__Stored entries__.
------------------------------------------------------------------------

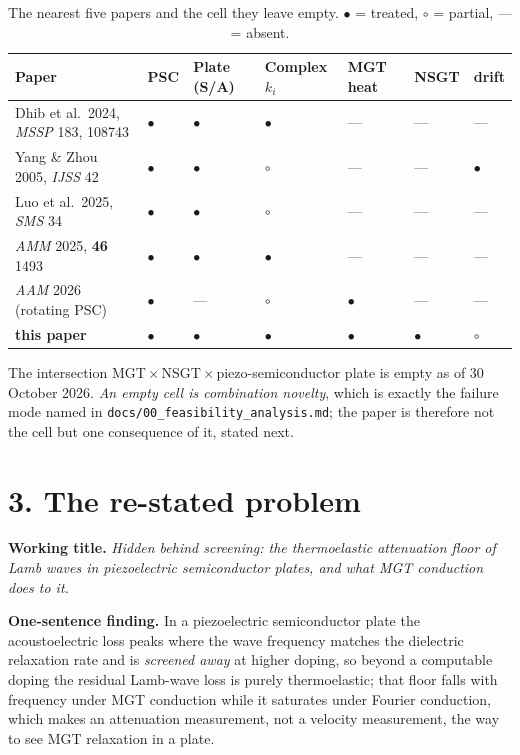 \documentclass[11pt]{article}
\begin{document}
\begin{table}[h]
\centering\small
\caption{The nearest five papers and the cell they leave empty.
$\bullet$ = treated, $\circ$ = partial, --- = absent.}
\begin{tabular}{p{4.1cm}p{1.5cm}p{1.1cm}p{1.1cm}p{1.1cm}p{1.1cm}p{1.1cm}}
\hline
Paper & PSC & Plate (S/A) & Complex $k_i$ & MGT heat & NSGT & drift \\
\hline
Dhib et al.\ 2024, \emph{MSSP} 183, 108743 & $\bullet$ & $\bullet$ & $\bullet$ & --- & --- & --- \\
Yang \& Zhou 2005, \emph{IJSS} 42 & $\bullet$ & $\bullet$ & $\circ$ & --- & --- & $\bullet$ \\
Luo et al.\ 2025, \emph{SMS} 34 & $\bullet$ & $\bullet$ & $\circ$ & --- & --- & --- \\
\emph{AMM} 2025, \textbf{46} 1493 & $\bullet$ & $\bullet$ & $\bullet$ & --- & --- & --- \\
\emph{AAM} 2026 (rotating PSC) & $\bullet$ & --- & $\circ$ & $\bullet$ & --- & --- \\
\hline
\textbf{this paper} & $\bullet$ & $\bullet$ & $\bullet$ & $\bullet$ & $\bullet$ & $\circ$ \\
\hline
\end{tabular}
\end{table}

The intersection MGT\,$\times$\,NSGT\,$\times$\,piezo-semiconductor plate is empty as of
30 October 2026. \emph{An empty cell is combination novelty}, which is exactly the failure mode
named in \texttt{docs/00\_feasibility\_analysis.md}; the paper is therefore not the cell but one
consequence of it, stated next.

\section*{3. The re-stated problem}
\textbf{Working title.} \emph{Hidden behind screening: the thermoelastic attenuation floor of Lamb
waves in piezoelectric semiconductor plates, and what MGT conduction does to it.}

\textbf{One-sentence finding.} In a piezoelectric semiconductor plate the acoustoelectric loss peaks
where the wave frequency matches the dielectric relaxation rate and is \emph{screened away} at
higher doping, so beyond a computable doping the residual Lamb-wave loss is purely thermoelastic;
that floor falls with frequency under MGT conduction while it saturates under Fourier conduction,
which makes an attenuation measurement, not a velocity measurement, the way to see MGT relaxation
in a plate.
\end{document}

------------------------------------------------------------------------

__WHAT THE TASK ASKS__.
Give back exactly the lines from the top of the records to the line containing "Luo et al.\", both included, and no pictures.

__SOLUTION FOR THIS TASK__.
 \documentclass[11pt]{article}
\begin{document}
\begin{table}[h]
\centering\small
\caption{The nearest five papers and the cell they leave empty.
$\bullet$ = treated, $\circ$ = partial, --- = absent.}
\begin{tabular}{p{4.1cm}p{1.5cm}p{1.1cm}p{1.1cm}p{1.1cm}p{1.1cm}p{1.1cm}}
\hline
Paper & PSC & Plate (S/A) & Complex $k_i$ & MGT heat & NSGT & drift \\
\hline
Dhib et al.\ 2024, \emph{MSSP} 183, 108743 & $\bullet$ & $\bullet$ & $\bullet$ & --- & --- & --- \\
Yang \& Zhou 2005, \emph{IJSS} 42 & $\bullet$ & $\bullet$ & $\circ$ & --- & --- & $\bullet$ \\
Luo et al.\ 2025, \emph{SMS} 34 & $\bullet$ & $\bullet$ & $\circ$ & --- & --- & --- \\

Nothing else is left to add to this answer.